日本の「いらっしゃいませ!」のように、デンマークの冬のように。
羽田からコペンハーゲンの直行便は、ほとんどの乗客がデンマーク人である。機体に乗って2時間、まだ羽田空港にいる。乗客は誰も不穏になることはなく、機長もごめんねということなく堂々としている。この余裕が、デンマークの好きなところなんだよなと思う。
友達のデンマーク人も同じ便に乗っている。彼女が日本人なので(彼女も友達)日本に遊びにきていて、たまたま同じ便だった。久しぶりにデンマーク語を聴き、話し、ウワァ〜コレコレ!!と静かにテンションがぶち上がった。
機内で「出発まで時間がないんで、頭上の棚は自分たちで閉じてくれるとうれしーでーす!ありがとサンキューまじ感謝〜!」てきなアナウンスが流れた。結局、ドリンク提供が始まるまで客室乗務員を見ないままだった。好きよ、そういうところ。日系会社ならまずそんなことはない。
数時間前に、逆に海外ならありえないことも体験している。空港内でJALのパイロット(たぶん)2人がわたしの前を通過したときのこと。わたしがちょっと道を譲る形だった。2人とも会釈をしてくれた。ぶっちゃけ泣きかけた。
海外の空港では、客室乗務員やパイロット、清掃員や警備員含め、体感みんながオレがオレがになっていて、歩いているだけで邪魔だと言われているような気持ちになることがある。それがもう、会釈なんてしてくれて、なんていい国なんだ。
無事に離陸しドリンク提供が始まった。通路を挟んで隣のデンマーク人は、ビールを2本もらっている。ビールはアサヒではなくて、デンマーク産のカールスバーグ。
わたしたちの列の番がくる。隣のデンマーク人夫婦は白ワイン2本と、ファンタとコーラをもらっている。2本頼まなきゃいけないのかと、焦りさえした。ビールを1本もらった。なんとなくだけど、2本もらえる航空会社側のシステムにも、2本頼む乗客側のマインドにも、北欧の余裕の片鱗を見ている気がした。
ノルウェー人の客室乗務員が、隣の夫妻に「日本よかった?」と聞くと、「本当にステキな場所だった。人がみんな親切だった」と答えた。思わずありがとうと半泣きでつぶやく。
お食事が始まり、隣の夫婦は「アレ?!箸はどこ?!」とジョークを言う。「滞在中の3週間、毎日お箸使ってたから、変な気分。
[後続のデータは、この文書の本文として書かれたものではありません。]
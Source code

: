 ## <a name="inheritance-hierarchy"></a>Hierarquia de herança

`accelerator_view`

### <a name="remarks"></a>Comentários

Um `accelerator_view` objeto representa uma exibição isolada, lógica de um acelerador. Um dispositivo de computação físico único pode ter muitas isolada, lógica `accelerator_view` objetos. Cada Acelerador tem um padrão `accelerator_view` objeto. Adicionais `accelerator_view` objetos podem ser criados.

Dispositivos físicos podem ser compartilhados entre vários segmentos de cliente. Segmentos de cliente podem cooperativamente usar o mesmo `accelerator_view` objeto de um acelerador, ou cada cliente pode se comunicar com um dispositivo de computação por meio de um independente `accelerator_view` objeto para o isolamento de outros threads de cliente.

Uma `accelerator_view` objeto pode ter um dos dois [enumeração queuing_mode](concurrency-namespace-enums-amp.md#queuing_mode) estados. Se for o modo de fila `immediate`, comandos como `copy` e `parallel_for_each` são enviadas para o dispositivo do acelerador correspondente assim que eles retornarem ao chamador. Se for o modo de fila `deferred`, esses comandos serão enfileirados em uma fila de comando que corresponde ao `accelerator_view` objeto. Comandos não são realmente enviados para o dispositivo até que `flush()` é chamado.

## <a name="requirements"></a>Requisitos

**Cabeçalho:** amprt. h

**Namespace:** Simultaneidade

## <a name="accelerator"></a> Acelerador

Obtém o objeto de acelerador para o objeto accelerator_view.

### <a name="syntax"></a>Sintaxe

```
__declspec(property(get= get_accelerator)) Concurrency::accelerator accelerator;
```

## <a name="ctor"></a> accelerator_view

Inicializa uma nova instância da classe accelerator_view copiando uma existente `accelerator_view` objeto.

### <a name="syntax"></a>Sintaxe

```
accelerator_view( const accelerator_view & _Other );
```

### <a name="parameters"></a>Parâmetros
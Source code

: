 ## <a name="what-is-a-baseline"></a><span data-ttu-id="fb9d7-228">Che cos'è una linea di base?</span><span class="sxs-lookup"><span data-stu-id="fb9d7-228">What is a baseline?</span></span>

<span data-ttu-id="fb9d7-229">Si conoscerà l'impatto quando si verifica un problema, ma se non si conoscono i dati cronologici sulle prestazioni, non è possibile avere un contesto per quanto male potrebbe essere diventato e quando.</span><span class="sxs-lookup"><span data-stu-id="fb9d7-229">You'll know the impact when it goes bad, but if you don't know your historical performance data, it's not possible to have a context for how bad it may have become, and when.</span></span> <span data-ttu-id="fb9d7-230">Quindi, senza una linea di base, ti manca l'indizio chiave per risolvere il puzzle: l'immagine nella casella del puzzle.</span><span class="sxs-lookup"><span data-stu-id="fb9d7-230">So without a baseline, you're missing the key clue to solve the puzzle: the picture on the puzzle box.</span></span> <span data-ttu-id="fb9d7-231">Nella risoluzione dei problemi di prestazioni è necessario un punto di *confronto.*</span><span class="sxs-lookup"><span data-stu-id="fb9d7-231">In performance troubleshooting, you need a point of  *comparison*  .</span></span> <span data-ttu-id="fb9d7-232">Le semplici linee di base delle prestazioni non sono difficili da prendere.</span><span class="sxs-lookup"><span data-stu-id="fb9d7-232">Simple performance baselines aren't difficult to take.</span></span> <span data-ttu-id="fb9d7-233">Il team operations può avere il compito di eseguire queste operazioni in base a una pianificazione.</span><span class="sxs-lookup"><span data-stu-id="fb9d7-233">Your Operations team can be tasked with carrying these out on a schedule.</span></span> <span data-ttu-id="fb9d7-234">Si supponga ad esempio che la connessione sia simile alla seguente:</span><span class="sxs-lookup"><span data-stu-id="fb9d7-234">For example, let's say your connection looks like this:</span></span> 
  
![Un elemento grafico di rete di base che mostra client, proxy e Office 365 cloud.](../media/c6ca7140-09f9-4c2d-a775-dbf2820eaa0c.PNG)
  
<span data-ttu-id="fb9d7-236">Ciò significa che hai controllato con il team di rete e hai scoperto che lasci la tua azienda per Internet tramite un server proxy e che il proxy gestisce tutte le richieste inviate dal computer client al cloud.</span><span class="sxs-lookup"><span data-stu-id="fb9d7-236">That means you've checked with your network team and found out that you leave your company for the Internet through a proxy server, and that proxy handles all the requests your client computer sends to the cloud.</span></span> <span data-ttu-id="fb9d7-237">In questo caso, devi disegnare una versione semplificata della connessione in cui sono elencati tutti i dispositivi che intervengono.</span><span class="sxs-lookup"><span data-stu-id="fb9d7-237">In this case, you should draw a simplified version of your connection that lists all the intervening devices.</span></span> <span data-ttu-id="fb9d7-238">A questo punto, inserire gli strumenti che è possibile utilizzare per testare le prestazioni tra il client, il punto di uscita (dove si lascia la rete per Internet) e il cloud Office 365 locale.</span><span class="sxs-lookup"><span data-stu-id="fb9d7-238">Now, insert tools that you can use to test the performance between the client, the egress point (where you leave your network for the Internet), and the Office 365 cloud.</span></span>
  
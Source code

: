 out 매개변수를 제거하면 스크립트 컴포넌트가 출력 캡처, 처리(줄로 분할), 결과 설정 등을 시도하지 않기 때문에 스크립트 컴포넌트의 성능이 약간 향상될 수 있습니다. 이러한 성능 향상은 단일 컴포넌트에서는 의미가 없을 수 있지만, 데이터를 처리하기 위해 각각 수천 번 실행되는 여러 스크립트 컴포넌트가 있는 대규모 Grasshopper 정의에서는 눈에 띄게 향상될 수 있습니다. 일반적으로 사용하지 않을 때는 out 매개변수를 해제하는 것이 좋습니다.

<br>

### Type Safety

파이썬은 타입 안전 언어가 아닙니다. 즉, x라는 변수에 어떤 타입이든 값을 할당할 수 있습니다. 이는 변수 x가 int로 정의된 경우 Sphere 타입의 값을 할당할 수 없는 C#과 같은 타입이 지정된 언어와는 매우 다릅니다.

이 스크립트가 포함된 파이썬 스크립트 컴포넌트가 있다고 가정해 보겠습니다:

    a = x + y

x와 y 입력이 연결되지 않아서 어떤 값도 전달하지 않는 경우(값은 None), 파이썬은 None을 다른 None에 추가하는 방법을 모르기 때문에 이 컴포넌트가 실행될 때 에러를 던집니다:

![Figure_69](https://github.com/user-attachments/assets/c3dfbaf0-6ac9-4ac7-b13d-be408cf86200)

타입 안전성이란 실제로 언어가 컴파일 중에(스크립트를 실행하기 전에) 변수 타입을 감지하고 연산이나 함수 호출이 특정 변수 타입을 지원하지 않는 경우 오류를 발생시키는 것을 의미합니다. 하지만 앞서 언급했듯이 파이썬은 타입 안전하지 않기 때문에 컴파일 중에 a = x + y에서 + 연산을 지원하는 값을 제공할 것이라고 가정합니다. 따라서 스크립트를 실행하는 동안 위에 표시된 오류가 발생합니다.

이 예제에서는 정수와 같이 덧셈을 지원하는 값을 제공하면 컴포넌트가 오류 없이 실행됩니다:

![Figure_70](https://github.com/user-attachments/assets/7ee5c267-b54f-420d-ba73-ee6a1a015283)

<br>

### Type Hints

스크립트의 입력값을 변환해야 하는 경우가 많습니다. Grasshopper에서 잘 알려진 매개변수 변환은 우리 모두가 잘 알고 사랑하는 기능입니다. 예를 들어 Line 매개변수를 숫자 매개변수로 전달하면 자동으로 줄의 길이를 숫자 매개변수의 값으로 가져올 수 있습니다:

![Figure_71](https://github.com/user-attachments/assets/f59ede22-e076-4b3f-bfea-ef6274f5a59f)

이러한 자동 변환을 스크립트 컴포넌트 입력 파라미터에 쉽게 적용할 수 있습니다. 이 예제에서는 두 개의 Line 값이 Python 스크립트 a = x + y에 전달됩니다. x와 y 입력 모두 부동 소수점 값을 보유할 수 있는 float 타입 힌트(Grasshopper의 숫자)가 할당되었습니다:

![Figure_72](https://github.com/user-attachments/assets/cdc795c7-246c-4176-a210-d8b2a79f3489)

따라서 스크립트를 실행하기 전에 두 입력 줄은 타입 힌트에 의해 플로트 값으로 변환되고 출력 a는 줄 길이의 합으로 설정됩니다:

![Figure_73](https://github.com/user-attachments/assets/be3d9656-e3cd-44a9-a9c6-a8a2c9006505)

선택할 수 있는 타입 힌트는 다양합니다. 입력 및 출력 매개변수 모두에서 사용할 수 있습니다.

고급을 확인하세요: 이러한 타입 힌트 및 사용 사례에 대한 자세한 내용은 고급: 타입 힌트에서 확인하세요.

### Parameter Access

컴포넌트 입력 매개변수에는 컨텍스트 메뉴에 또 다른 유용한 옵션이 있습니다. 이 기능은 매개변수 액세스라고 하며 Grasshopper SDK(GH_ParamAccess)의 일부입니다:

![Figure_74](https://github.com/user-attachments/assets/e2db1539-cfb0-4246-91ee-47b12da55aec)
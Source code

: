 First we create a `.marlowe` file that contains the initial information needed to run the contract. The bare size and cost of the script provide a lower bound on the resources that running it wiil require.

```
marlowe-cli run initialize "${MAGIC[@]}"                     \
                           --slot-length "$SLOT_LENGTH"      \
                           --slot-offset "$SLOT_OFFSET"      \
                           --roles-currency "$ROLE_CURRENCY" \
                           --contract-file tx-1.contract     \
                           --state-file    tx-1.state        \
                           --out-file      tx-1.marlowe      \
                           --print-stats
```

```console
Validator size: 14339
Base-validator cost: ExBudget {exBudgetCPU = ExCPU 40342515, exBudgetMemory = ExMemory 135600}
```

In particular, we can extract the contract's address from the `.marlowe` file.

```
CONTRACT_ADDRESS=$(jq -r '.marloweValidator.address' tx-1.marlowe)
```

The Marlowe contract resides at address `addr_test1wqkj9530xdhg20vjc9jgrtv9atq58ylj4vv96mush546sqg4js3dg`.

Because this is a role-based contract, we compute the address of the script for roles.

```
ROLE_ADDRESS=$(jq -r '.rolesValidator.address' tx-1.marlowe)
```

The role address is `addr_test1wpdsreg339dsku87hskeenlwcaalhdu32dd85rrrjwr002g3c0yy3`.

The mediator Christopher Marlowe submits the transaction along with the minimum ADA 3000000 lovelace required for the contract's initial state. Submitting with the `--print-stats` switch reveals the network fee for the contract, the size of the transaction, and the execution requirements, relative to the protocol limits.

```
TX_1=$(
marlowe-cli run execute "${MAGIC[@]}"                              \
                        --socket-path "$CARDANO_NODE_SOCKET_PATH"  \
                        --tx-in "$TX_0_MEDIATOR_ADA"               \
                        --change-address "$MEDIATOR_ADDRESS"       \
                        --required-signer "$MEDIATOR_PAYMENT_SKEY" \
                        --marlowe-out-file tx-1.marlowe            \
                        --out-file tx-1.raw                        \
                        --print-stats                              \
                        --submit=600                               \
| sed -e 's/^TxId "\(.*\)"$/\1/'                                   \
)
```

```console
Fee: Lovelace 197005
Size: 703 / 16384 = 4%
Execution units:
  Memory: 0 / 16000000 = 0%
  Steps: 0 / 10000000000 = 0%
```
めっちゃ上手になったんだよ」と、お箸のプレゼントをしてあげたいと思うような笑顔を見せる。
食後のコーヒータイム。当たり前のようにコーヒーを頼む。隣の夫婦に「ビールとコーヒーを飲むなんて、あなたはすっかりデンマーク人ね」と言われた。目の前の画面に反射してしっかり確認できるほど、ニヤけているわたしがいる。「3週間お箸を使うあなたも、しっかり日本人ですよ」と言いたかったけれど、2週間ぶりのデンマーク語で言い切れる自信がなくてやめた。
わたしにとって、空の旅は試練だ。いつもわからなくなる。デンマークにいくワクワクと同じくらい、なんでこんなに好きな国をわざわざ離れてるんだ?みんながステキだと絶賛する国で住める権利を、放棄しているんだ?こんなにおいしくて安いご飯、世界中探してもないのになんで?なんで、家族に「元気でね」って毎回泣かせるんだ?と矢継ぎ早に責め立てられる。葛藤という葛藤を戦わせる全国大会のような時間。
日本かデンマークか?わたしはまだ決断できない。「まだ」というかこのことにおいては、選ぶ気がない。決める気がない。いや、逆に「両方に居座る」と既に決めているのかもしれない。欲張りだと後ろ指を刺されても、「え、仕方なくない?好きなんだから!好きなものを体験するのが人生だよ!」と言える練習をしておこう。日本の「いらっしゃいませ!」のようにさわやかに、デンマークの冬のようにカラッと。